她又圍著大殿轉了一圈,把每幅卷軸都認真看了一遍,其他都是些普通的畫,畫了古人的生活風俗,很平常,再沒有找到像那幅畫上黑影一樣的東西了。

阿絮又回到了第一幅卷軸旁,去看茅屋門角的黑影,皺了皺眉,是她的錯覺?怎麼感覺......這團黑影比剛才變大了?如果沒有記錯的話,剛才應該只有“一隻胳膊”才對,可是現在,感覺更像“半隻胳膊”。

但是因為在畫面裡佔的面積本來就很小,有一點變化是很難察覺的,所以也很難說清楚這畫裡的黑影到底是動了,還是沒動。

“也許是畫師不小心滴的墨吧。”阿絮這樣想,她也沒有太多心思觀察這些畫,仰頭看了看殿堂的高粱,飛上去落到橫樑上,打算把這裡裡外外都查一遍,好找到出去的方法。

又過了兩個時辰,天完全亮了,天窗裡照進明媚的陽光,大殿完全亮堂起來。

阿絮已經把堂頂查了個遍,嗆了一臉灰,除了在樑上的一個犄角旮旯裡摸出一支炸毛的爛毛筆外,其他什麼也沒有。

“咳——咳咳。”阿絮小臂捂著口鼻,落到地上,使勁用手掌扇風,“就說她吧,好歹是什麼中正聖獸王,這麼大的宮殿也不讓下人好好打掃,這是積了幾千年還是幾萬年的灰啊,咳、咳啊......”

“不行了。”阿絮用手在半空抓了一把,催動水汽凝結,用冰晶結成小杯,盛了一杯水喝,又洗了把臉,“讓我休息下先。”然後隨便找了根柱子抱著喘氣。

緩了會,阿絮抬起頭,看到卷軸裡的畫,不由瞪大眼——這、這是晚上看到的那幅畫嗎?

以防出錯,阿絮把大殿裡每一幅畫又看了一遍,確認沒錯,整個殿堂裡只有一幅畫畫了河,就是這一幅。可是晚上的時候,阿絮看到這幅畫裡的河流裡水波盪漾,可是現在,河裡根本沒有任何水,只有乾裂的河床,婦人依舊在河邊,孩童也站在河底,樵夫依舊走在歸來的路上。

阿絮握緊手裡的爛毛筆,跑到那幅果園圖邊,眼睛往茅屋門角一瞟,果然,黑影不見了。接著,她看到壩子裡的那個小孩,小孩的表情也變了。晚上看到他時,小孩正一臉認真地看著蛐蛐,而現在......他正兩眼空洞地笑著,就像......就像失了魂一樣。

彷彿被什麼偷偷換掉了裡面的東西。

阿絮看著這畫看的心裡發毛,她總覺得她在看畫,畫也在看她,尤其是那個小孩,怎麼看怎麼詭異,似乎是正在對著她笑。

這些畫到底有什麼寓意?

阿絮想不通。她坐在圓柱邊,目不轉睛地盯著面前的卷軸,想看清畫面究竟是怎樣變化的。然而看了一天卷軸都沒有變動,到了黃昏,就在阿絮準備放棄的時候,畫面突然開始動了!
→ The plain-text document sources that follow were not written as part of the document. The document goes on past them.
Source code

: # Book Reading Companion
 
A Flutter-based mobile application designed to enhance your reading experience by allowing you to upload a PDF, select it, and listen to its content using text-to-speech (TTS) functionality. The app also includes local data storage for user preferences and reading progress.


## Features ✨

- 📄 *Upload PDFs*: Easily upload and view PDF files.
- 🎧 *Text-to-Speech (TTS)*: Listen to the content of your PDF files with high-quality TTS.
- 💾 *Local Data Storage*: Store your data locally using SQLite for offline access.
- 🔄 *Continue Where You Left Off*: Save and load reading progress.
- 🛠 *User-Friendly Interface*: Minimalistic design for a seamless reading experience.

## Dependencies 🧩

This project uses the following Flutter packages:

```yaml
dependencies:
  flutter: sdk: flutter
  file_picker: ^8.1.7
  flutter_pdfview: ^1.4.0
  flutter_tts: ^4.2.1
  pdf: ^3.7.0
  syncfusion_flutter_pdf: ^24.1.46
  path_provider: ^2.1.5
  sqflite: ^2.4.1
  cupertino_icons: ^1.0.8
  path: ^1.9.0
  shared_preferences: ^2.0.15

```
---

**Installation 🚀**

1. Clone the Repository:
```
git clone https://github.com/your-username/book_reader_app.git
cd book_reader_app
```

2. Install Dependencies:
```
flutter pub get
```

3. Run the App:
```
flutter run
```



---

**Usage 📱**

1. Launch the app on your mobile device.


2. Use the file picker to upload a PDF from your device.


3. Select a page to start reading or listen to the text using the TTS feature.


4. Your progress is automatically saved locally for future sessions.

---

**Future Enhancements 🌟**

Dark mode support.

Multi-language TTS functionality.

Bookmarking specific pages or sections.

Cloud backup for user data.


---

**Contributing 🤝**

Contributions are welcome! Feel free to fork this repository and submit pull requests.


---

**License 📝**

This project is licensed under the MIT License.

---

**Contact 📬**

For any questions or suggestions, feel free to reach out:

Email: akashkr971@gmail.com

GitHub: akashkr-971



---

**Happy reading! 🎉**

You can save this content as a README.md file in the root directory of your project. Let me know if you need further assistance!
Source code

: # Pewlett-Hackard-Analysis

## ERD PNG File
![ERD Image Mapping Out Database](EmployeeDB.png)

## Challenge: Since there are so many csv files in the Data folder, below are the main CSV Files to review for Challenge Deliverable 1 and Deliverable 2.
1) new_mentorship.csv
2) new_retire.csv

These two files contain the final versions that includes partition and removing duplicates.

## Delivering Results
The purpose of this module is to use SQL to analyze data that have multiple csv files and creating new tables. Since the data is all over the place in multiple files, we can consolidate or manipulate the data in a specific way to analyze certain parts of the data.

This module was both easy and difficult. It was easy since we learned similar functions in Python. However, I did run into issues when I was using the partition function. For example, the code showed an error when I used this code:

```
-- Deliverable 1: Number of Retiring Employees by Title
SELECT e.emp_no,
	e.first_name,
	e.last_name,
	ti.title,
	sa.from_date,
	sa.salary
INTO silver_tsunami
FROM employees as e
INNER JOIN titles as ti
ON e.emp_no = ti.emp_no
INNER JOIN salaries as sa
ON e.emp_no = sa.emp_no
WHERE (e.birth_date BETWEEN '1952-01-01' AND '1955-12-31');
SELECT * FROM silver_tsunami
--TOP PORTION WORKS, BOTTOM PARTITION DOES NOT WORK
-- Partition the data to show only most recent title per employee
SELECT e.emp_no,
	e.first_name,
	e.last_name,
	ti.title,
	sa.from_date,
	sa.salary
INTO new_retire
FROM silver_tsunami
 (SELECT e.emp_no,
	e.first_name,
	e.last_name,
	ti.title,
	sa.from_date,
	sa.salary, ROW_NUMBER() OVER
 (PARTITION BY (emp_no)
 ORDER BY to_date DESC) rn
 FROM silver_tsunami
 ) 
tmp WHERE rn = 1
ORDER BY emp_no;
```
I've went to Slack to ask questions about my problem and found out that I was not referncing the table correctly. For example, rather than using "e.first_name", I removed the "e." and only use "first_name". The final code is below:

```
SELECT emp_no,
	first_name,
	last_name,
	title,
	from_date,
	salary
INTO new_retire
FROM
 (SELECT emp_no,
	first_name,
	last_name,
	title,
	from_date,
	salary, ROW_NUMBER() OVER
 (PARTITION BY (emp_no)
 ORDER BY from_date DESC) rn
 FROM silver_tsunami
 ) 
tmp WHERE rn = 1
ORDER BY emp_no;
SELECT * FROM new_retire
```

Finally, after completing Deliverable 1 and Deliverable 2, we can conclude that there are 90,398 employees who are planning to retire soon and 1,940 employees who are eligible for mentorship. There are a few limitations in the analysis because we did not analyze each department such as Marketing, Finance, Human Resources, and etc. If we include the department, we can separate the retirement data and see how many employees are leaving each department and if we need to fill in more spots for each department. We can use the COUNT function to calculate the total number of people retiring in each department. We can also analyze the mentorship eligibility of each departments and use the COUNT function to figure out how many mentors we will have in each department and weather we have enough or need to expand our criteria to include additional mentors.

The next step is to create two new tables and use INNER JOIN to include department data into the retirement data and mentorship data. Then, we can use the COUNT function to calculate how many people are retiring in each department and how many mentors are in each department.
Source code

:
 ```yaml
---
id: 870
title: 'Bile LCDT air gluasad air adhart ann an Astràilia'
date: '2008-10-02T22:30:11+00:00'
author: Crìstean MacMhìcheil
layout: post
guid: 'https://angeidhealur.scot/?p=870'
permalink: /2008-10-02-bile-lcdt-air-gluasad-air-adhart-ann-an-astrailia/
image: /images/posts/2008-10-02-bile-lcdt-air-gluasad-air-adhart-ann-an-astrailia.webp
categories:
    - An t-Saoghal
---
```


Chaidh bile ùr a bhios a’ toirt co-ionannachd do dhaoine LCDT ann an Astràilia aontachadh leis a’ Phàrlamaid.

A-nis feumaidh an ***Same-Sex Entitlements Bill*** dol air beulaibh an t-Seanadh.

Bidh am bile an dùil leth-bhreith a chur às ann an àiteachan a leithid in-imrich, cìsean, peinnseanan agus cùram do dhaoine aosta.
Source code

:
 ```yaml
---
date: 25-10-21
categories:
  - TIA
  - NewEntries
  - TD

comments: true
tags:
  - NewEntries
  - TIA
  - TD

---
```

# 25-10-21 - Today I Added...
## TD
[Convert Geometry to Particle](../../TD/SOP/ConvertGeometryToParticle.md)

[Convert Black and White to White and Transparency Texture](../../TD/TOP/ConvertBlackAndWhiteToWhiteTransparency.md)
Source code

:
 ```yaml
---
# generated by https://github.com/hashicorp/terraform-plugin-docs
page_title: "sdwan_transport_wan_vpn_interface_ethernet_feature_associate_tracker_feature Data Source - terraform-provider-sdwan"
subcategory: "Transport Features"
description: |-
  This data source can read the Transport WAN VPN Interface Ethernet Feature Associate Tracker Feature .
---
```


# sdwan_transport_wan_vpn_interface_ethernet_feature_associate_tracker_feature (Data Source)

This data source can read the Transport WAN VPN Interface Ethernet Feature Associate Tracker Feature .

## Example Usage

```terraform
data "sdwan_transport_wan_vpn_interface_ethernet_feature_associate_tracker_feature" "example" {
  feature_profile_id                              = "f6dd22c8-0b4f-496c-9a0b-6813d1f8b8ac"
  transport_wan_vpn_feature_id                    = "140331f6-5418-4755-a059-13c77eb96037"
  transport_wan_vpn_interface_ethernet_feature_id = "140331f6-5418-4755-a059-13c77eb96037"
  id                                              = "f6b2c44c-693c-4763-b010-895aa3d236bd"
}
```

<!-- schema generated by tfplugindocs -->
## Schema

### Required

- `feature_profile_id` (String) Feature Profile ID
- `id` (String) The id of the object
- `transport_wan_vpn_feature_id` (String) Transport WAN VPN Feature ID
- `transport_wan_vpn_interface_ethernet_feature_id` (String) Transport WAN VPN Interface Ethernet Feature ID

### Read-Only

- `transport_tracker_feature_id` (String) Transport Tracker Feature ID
“我的天......”阿絮目瞪口呆地看到有河的那幅畫裡,原本乾涸的河床裡,從河頭湧出了水,而那幅果園圖裡,有一道細細的黑影從小孩腳下慢慢遊走......

阿絮轉過身,看到背後緊閉的店門上,白天空白的橫幅卷軸上,逐漸浮現出一道人影來。畫像裡的人身形很模糊,只能看個大概,但是細節完全無法辨認,大約能看出是個衣袂飄飄長髮束冠的,手中一道長痕,估計是劍一類的武器。整個人像動作流暢,即使看不清,也不難想象畫像原主的神風俊採。

看著門後的橫幅,她低下頭,看著手中斑痕累累的爛毛筆,眸中波光點點,“難道說,你想告訴我什麼嗎?”靜靜轉過身,指尖凝聚水球,握起毛筆,用水浸潤筆尖,待毛筆溼透,走到一幅小橋閣樓的花樓的樓梯延長,一直畫到卷軸外,畫到圓柱上,再畫到地面,畫到腳下。

——“畫之為精,即為‘畫魅’。魅有‘中仙’,有‘中魁’,有‘風月’,其以靜中有變,靜自為動,最為上成。”

“如有畫之魅者,育靈人可延其墨,至現世,一墨相連,兩境相開。”閉著眼,阿絮唸完從前看來的古卷的話,提筆成花,一腳踏入地上的畫梯裡,下身竟陷了進去,再走兩步,回頭看,居然已經脫離了殿堂,走在了圓柱之中。

阿絮露出笑容,沒想到真行!連忙把破毛筆收進衣兜裡,可得把這個收好,否則到時候恐怕回不來了。

再走兩步,已經踏入花捲之中。大殿裡是夜色將至,畫卷裡卻是陽光明媚,鶯歌燕語。

硃色的小橋下淌著碧水,偶有微風拂過,粉色的茶花上沾著水珠。順著小橋走到小山邊,小心翼翼上臺階,走到涼亭裡。

一位風姿綽約的女子低著頭,懷中抱了一隻橫式琵琶,兩綹淡金的髮絲垂在琴絃邊,纖長的指甲扣在弦上,不時撥動琴絃,發出錚錚的輕響。

一名身披鎧甲的將士從涼亭的另一邊走進,抱拳道:“啟稟公主,犬戎鎬西大旱,畢方顒梟攻城,已派西海黃龍鎮守,不幸戰局突變,前線告急,還請公主下令指示!”

琵琶落下,女子抬起頭,阿絮站在涼亭另一邊,看到她純金的雙眸,還有額間金色的應龍花鈿。

“豈有此理。”女子把琵琶放到亭椅上,對將士說,“召集四海龍王,湖神河伯,本宮隨後就到。”

“是,公主。”

阿絮看著女子,眼中驚異萬分,她不就是......

將士走後,女子驀然轉身,兩步掠到阿絮身邊,略微傾身,貼在阿絮面前,“你是何人,怎能來到這裡?”